6-7 Pentigraf Siwi Dwi Saputro

6. Perempuan Pemecah Batu Di Kaki Gunung Merapi

“116. Seorang pemecah batu harus tahu serat-serat batu.”

Dari Perempuan itu, yang selalu memecah batu-batu, di sepanjang jalan menuju Kinahrejo, di kaki lereng Merapi, aku belajar banyak. “Kau harus tahu serat-seratnya” katanya pada suatu senja, ketika bunga-bunga mulai menebarkan wangi yang tak biasa. Kabut pun turun. Bunga kopi mengajakku menari bersama harumnya. Meliar aku.

Dari Lelaki di cerita yang ada di buku perempuan itu, aku belajar membaca hati. Hati manusia, terutama hati laki-laki, karena dia lawan sepadan yang kadang memang harus kutundukkan, baik dengan cara-cara halus maupun kekerasan.

Memecah batu dan membaca hati, aku sudah ahli. Aku merasa menjadi kampiun di bidangku, hingga aku tiba pada stigma jumawa. Nyatanya, terhadap Lelaki satu itu, aku tak pernah mampu membaca dan memecah serat hatinya. Dia terlalu lihai, karena dia pembaca yang unggul, bahkan terhadap hati sebuah arca.

SDS. 04.01.2021

7. Dipetik Tidak Mau, Ingin Dengan Sendirinya Dia Gugur

“48. Bagaimana aku sebut orang yang kucintai, sedangkan dia tak ingin dicintai?”

Tak ada yang lebih menyakitkan dari sebuah pengingkaran. Penipuan. Aku tak tahu lagi siapa yang ingkar, siapa yang tertipu. Pagi hari ketika hangat mentari sedang merangkak naik, bunga mawar di pojokan rumahnya mulai mendongak. Ia ingin mengabarkan pada dunia dan menebarkan harumnya.

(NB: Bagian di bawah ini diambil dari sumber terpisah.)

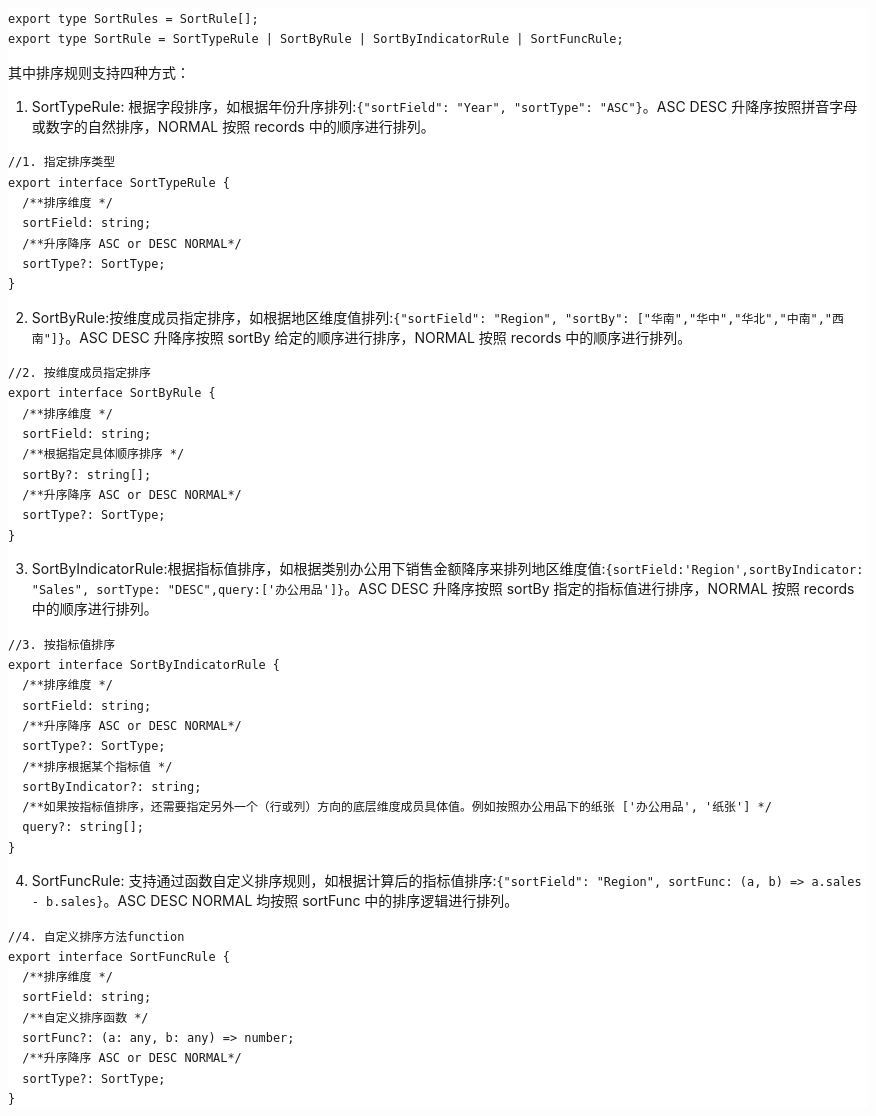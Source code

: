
 ```
export type SortRules = SortRule[];
export type SortRule = SortTypeRule | SortByRule | SortByIndicatorRule | SortFuncRule;
```

其中排序规则支持四种方式：

1. SortTypeRule: 根据字段排序，如根据年份升序排列:`{"sortField": "Year", "sortType": "ASC"}`。ASC DESC 升降序按照拼音字母或数字的自然排序，NORMAL 按照 records 中的顺序进行排列。

```
//1. 指定排序类型
export interface SortTypeRule {
  /**排序维度 */
  sortField: string;
  /**升序降序 ASC or DESC NORMAL*/
  sortType?: SortType;
}
```

2. SortByRule:按维度成员指定排序，如根据地区维度值排列:`{"sortField": "Region", "sortBy": ["华南","华中","华北","中南","西南"]}`。ASC DESC 升降序按照 sortBy 给定的顺序进行排序，NORMAL 按照 records 中的顺序进行排列。

```
//2. 按维度成员指定排序
export interface SortByRule {
  /**排序维度 */
  sortField: string;
  /**根据指定具体顺序排序 */
  sortBy?: string[];
  /**升序降序 ASC or DESC NORMAL*/
  sortType?: SortType;
}
```

3. SortByIndicatorRule:根据指标值排序，如根据类别办公用下销售金额降序来排列地区维度值:`{sortField:'Region',sortByIndicator: "Sales", sortType: "DESC",query:['办公用品']}`。ASC DESC 升降序按照 sortBy 指定的指标值进行排序，NORMAL 按照 records 中的顺序进行排列。

```
//3. 按指标值排序
export interface SortByIndicatorRule {
  /**排序维度 */
  sortField: string;
  /**升序降序 ASC or DESC NORMAL*/
  sortType?: SortType;
  /**排序根据某个指标值 */
  sortByIndicator?: string;
  /**如果按指标值排序，还需要指定另外一个（行或列）方向的底层维度成员具体值。例如按照办公用品下的纸张 ['办公用品', '纸张'] */
  query?: string[];
}
```

4. SortFuncRule: 支持通过函数自定义排序规则，如根据计算后的指标值排序:`{"sortField": "Region", sortFunc: (a, b) => a.sales - b.sales}`。ASC DESC NORMAL 均按照 sortFunc 中的排序逻辑进行排列。

```
//4. 自定义排序方法function
export interface SortFuncRule {
  /**排序维度 */
  sortField: string;
  /**自定义排序函数 */
  sortFunc?: (a: any, b: any) => number;
  /**升序降序 ASC or DESC NORMAL*/
  sortType?: SortType;
}
```
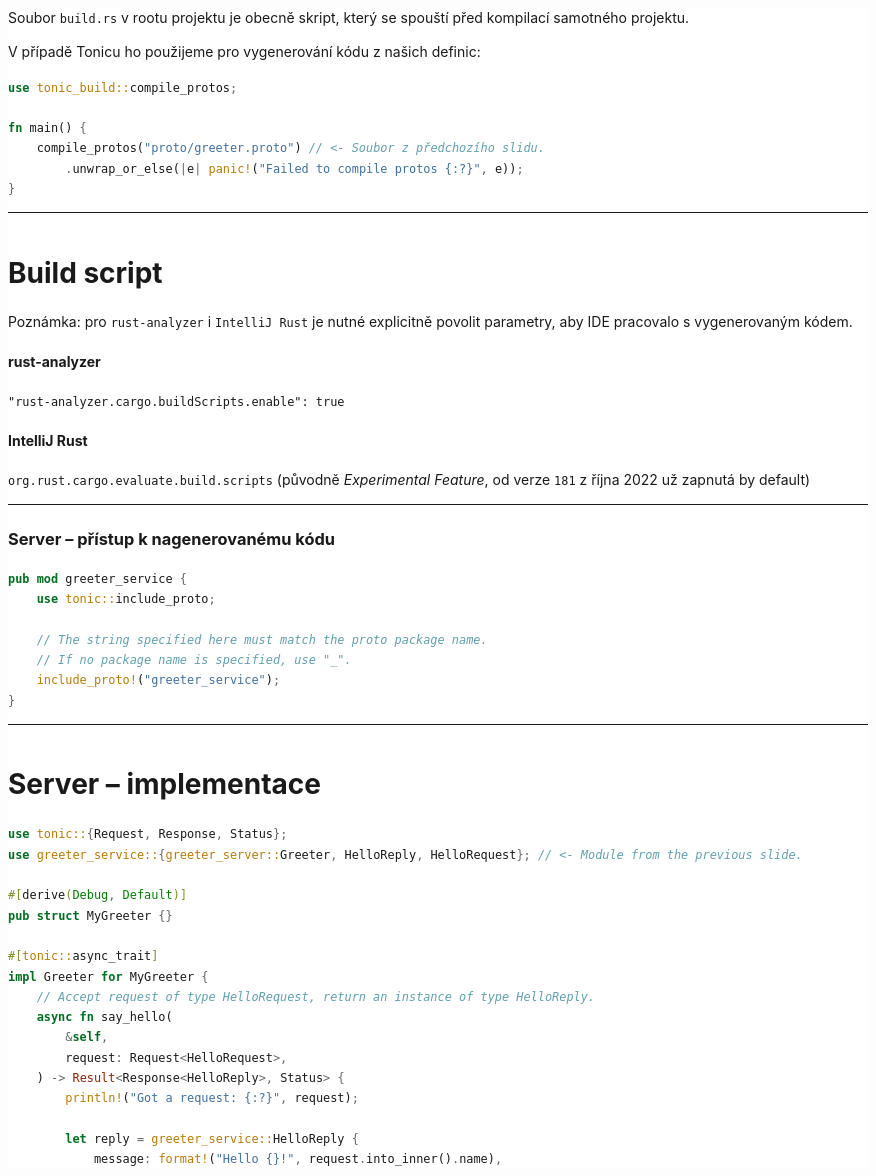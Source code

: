 Soubor `build.rs` v rootu projektu je obecně skript, který se spouští před kompilací samotného projektu.

V případě Tonicu ho použijeme pro vygenerování kódu z našich definic:    

```rust
use tonic_build::compile_protos;

fn main() {
    compile_protos("proto/greeter.proto") // <- Soubor z předchozího slidu.
        .unwrap_or_else(|e| panic!("Failed to compile protos {:?}", e));
}
```

---

# Build script

Poznámka: pro `rust-analyzer` i `IntelliJ Rust` je nutné explicitně povolit parametry, aby IDE pracovalo s vygenerovaným kódem.

#### rust-analyzer
`"rust-analyzer.cargo.buildScripts.enable": true`

#### IntelliJ Rust
`org.rust.cargo.evaluate.build.scripts`
(původně _Experimental Feature_, od verze `181` z října 2022 už zapnutá by default)

---

### Server – přístup k nagenerovanému kódu

```rust
pub mod greeter_service {
    use tonic::include_proto;
    
    // The string specified here must match the proto package name.
    // If no package name is specified, use "_".
    include_proto!("greeter_service");
}
```

---

# Server – implementace

```rust
use tonic::{Request, Response, Status};
use greeter_service::{greeter_server::Greeter, HelloReply, HelloRequest}; // <- Module from the previous slide.

#[derive(Debug, Default)]
pub struct MyGreeter {}

#[tonic::async_trait]
impl Greeter for MyGreeter {
    // Accept request of type HelloRequest, return an instance of type HelloReply.
    async fn say_hello(
        &self,
        request: Request<HelloRequest>,
    ) -> Result<Response<HelloReply>, Status> {
        println!("Got a request: {:?}", request);

        let reply = greeter_service::HelloReply {
            message: format!("Hello {}!", request.into_inner().name),
```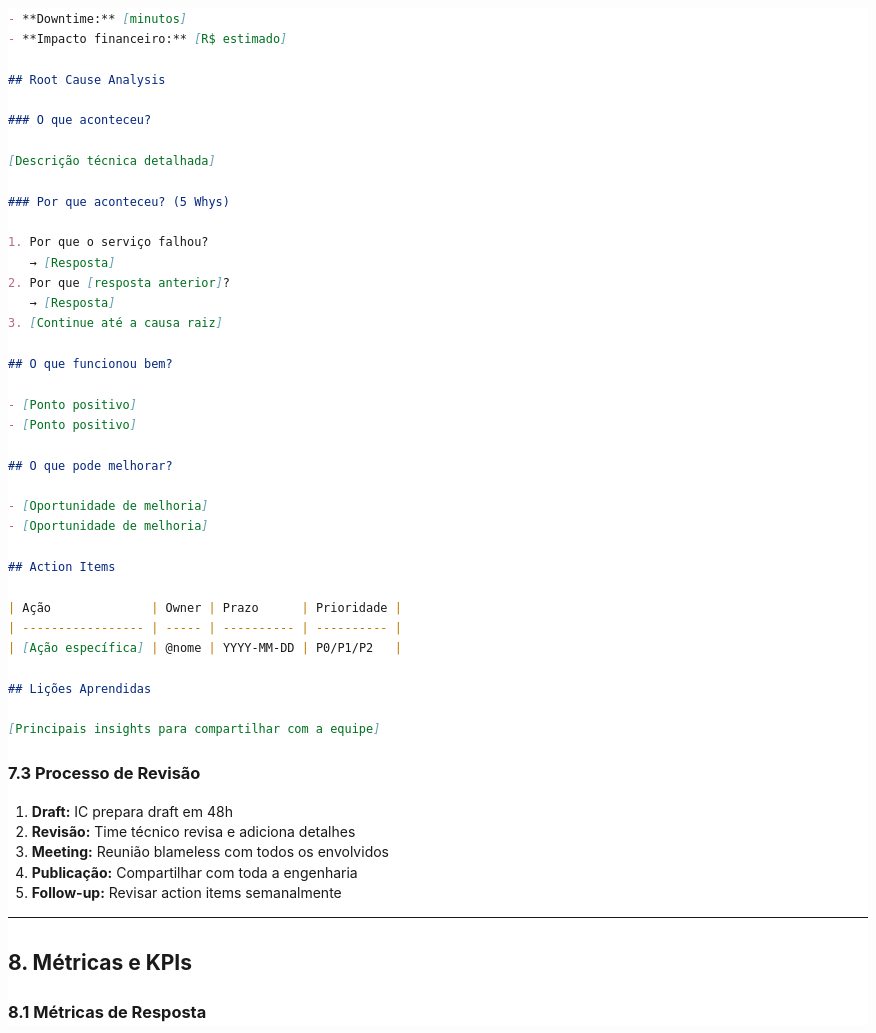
 ```markdown
- **Downtime:** [minutos]
- **Impacto financeiro:** [R$ estimado]

## Root Cause Analysis

### O que aconteceu?

[Descrição técnica detalhada]

### Por que aconteceu? (5 Whys)

1. Por que o serviço falhou?
   → [Resposta]
2. Por que [resposta anterior]?
   → [Resposta]
3. [Continue até a causa raiz]

## O que funcionou bem?

- [Ponto positivo]
- [Ponto positivo]

## O que pode melhorar?

- [Oportunidade de melhoria]
- [Oportunidade de melhoria]

## Action Items

| Ação              | Owner | Prazo      | Prioridade |
| ----------------- | ----- | ---------- | ---------- |
| [Ação específica] | @nome | YYYY-MM-DD | P0/P1/P2   |

## Lições Aprendidas

[Principais insights para compartilhar com a equipe]
```

### 7.3 Processo de Revisão

1. **Draft:** IC prepara draft em 48h
2. **Revisão:** Time técnico revisa e adiciona detalhes
3. **Meeting:** Reunião blameless com todos os envolvidos
4. **Publicação:** Compartilhar com toda a engenharia
5. **Follow-up:** Revisar action items semanalmente

---

## 8. Métricas e KPIs

### 8.1 Métricas de Resposta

Seorang gadis remaja yang sedang berkemah di lapangan seberang rumahnya, berjalan kearah seorang pemuda ranum, pemilik rumah yang kebetulan menjadi tempat umum, dimana anak-anak sekolah yang sedang berkemah itu boleh menumpang mandi.

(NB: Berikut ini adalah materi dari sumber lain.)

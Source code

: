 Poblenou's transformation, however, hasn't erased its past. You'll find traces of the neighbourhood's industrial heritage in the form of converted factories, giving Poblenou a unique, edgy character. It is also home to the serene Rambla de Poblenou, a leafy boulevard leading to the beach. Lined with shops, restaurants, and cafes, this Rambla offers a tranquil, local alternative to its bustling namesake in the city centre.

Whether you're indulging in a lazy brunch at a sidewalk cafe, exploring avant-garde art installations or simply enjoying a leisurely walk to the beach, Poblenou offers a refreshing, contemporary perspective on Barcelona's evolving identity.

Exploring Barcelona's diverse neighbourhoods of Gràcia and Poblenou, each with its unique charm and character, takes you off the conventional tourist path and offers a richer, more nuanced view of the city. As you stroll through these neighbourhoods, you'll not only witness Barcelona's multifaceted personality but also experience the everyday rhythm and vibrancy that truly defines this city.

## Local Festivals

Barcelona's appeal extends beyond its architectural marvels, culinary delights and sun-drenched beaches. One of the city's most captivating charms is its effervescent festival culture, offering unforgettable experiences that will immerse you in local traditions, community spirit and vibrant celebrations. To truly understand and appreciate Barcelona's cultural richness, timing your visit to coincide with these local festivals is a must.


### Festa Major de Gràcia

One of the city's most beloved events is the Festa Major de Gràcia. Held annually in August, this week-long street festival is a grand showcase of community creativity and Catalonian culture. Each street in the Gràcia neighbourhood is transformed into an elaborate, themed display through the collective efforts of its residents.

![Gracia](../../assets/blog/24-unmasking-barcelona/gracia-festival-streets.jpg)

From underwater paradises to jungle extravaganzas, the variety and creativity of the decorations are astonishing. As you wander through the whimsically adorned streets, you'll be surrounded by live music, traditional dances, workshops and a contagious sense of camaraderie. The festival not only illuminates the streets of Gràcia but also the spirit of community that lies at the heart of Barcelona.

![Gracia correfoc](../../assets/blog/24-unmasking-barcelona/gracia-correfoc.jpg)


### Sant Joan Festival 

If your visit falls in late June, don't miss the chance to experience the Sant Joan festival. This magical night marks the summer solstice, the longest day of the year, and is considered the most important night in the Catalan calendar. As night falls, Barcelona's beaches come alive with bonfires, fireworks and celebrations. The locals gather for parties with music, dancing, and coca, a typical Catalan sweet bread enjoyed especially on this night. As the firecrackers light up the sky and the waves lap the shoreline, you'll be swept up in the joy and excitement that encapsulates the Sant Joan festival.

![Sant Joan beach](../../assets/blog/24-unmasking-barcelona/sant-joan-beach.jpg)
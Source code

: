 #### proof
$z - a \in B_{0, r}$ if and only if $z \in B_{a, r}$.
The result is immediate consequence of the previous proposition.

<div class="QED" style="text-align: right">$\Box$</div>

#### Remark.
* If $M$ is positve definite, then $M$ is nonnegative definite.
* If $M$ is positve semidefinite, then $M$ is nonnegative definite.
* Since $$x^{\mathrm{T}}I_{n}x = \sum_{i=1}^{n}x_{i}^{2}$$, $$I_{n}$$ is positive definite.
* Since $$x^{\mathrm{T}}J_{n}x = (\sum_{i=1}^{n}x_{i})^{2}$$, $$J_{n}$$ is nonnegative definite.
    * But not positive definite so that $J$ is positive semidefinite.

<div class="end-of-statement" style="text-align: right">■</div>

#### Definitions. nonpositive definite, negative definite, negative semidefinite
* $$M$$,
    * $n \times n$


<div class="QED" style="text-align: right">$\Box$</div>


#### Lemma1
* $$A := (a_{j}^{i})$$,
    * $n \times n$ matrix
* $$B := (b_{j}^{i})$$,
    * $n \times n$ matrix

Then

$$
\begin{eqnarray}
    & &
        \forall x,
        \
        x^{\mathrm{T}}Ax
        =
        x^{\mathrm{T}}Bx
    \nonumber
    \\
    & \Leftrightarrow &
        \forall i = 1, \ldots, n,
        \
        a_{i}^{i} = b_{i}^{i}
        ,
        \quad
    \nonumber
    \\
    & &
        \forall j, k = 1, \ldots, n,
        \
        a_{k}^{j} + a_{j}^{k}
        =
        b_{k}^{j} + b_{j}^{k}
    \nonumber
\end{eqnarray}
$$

Perkenalan yang menyisakan luka. Sang perjaka terlanjur cinta, tapi tak ada ijin nama gadis itu untuk disebutnya. Mawar di pojokan rumahnya masih pohon mawar yang sama. Dia selalu mendongakkan tangkai dan kelopaknya, menantang yang memandang agar ia diperhatikan. Bayu membantu mawar untuk menggeleng, ketika sang perjaka ingin menyentuhnya. Sang perjaka menyerah, dalam desahnya kabar yang dibawa burung sampai ke telinga sang gadis. “Dipetik tidak mau, ingin dengan sendirinya dia gugur”

SDS. 05.01.2021

Keterangan:
* Kalimat pembuka yang bertanda petik merupakan “Ujaran-Ujaran Hidup Sang Pujangga,” yakni sebuah kitab kumpulan kata mutiara yang ditulis Nurel Javissyarqi selama 10 tahun (1994-2004), cetakan ke IV, Desember 2020 oleh Penerbit PUstaka puJAngga dan Pustaka Ilalang, Lamongan.

Sebelumnya: http://sastra-indonesia.com/2021/01/dua-pentigraf-siwi-dwi-saputro/

One Reply to “6-7 Pentigraf Siwi Dwi Saputro”

Leave a Reply

Bahasa »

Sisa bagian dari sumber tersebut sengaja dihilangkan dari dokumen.